Изменить размер шрифта:

Чтение Брантома, так «заинтересовавшего» ее, как она наивно выражается, оказало, вероятно, более прямое и сильное влияние на ход ее мыслей. От нее не ускользнуло суждение о Монтгомери, «который самым беспечным и небрежным образом исполнял свои обязанности, так как очень любил вино, игру и женщин; но верхом, в седле, он становился храбрейшим и достойнейшим военачальником». Она отметила и характеристику Иоанны II Неаполитанской, и странные комментарии автора: «Эта королева пользовалась славой женщины развращенной и непостоянной; говорили, что она всегда была в кого-нибудь влюблена и наслаждалась страстью различным образом и с несколькими мужчинами.
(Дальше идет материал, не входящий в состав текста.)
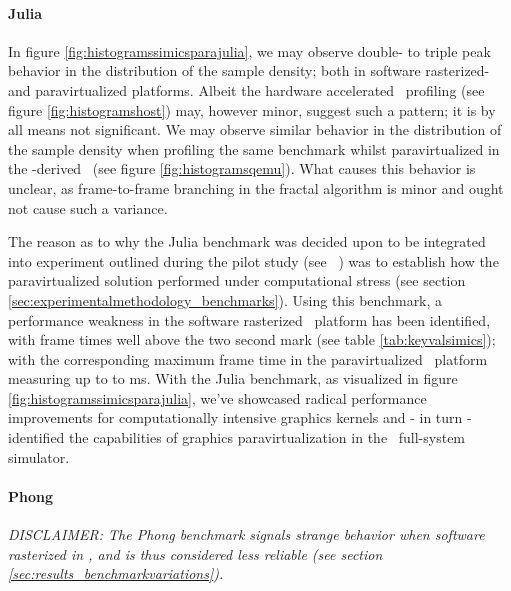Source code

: \paragraph{Julia}
\label{par:results_julia}
In figure \ref{fig:histogramssimicsparajulia}, we may observe double- to triple peak behavior in the distribution of the sample density; both in software rasterized- and paravirtualized platforms.
Albeit the hardware accelerated \dvttermhost\ profiling (see figure \ref{fig:histogramshost}) may, however minor, suggest such a pattern; it is by all means not significant.
We may observe similar behavior in the distribution of the sample density when profiling the same benchmark whilst paravirtualized in the \dvttermqemu -derived \dvttermandroidemulator\ (see figure \ref{fig:histogramsqemu}).
What causes this behavior is unclear, as frame-to-frame branching in the fractal algorithm is minor and ought not cause such a variance.

The reason as to why the Julia benchmark was decided upon to be integrated into experiment outlined during the pilot study (see ~) was to establish how the paravirtualized solution performed under computational stress (see section \ref{sec:experimentalmethodology_benchmarks}).
Using this benchmark, a performance weakness in the software rasterized \dvttermsimics\ platform has been identified, with frame times well above the two second mark (see table \ref{tab:keyvalsimics}); with the corresponding maximum frame time in the paravirtualized \dvttermsimics\ platform measuring up to to  ms.
With the Julia benchmark, as visualized in figure \ref{fig:histogramssimicsparajulia}, we've showcased radical performance improvements for computationally intensive graphics kernels and - in turn - identified the capabilities of graphics paravirtualization in the \dvttermsimics\ full-system simulator. %




\paragraph{Phong}
\label{par:results_phong}
\textit{DISCLAIMER: The Phong benchmark signals strange behavior when software rasterized in \dvttermsimics , and is thus considered less reliable (see section \ref{sec:results_benchmarkvariations}).}\\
Однако в великой и красивой королеве этот порок наименее предосудительный… Красивые и знатные дамы должны походить на солнце, разливающее свет и теплоту на всех, так что каждый его чувствует. Так и эти знатные красавицы должны расточать свою красоту всем, кто к ним пламенеет. Те красивые и знатные дамы, которые могут удовлетворить многих людей – благосклонностью ли, словами ли, красивыми лицами, общением, всякими сладостными изъявлениями и доказательствами или, что еще предпочтительнее, восхитительными действиями, – те не должны останавливаться на одной любви, но должны иметь их несколько: подобное непостоянство прекрасно и дозволено им».

После Брантома «История Германской империи» Барра, вероятно, показалась Екатерине довольно неудобоваримой. Она пишет в «Записках…», что читала по одному тому в неделю. Как бы сознается, что у нее не хватило терпения прочесть все до конца, так как упоминает лишь о девяти томах из одиннадцати (в издании 1748 г.). Тем менее правдоподобно, что чтение этого сочинения неблагоприятно повлияло на ее отношение к Фридриху II и прусской политике. Фридрих II и его политика являются на сцену лишь в двух последних томах Барра. К тому же Екатерина познакомилась с этим сочинением в 1749 году, вскоре после его появления; поэтому, если ее предубеждение коренилось здесь, оно, очевидно, долгое время не проявлялось, так как даже в 1771 году, при первом разделе Польши, его нет и следа. Гораздо вероятнее, что Екатерина обязана Барру своими первыми сведениями о германских делах, о силах и интересах, соперничавших в великом германском организме, так как ее пребывание в Щецине и Цербсте дало ей о них лишь самые смутные и несовершенные понятия.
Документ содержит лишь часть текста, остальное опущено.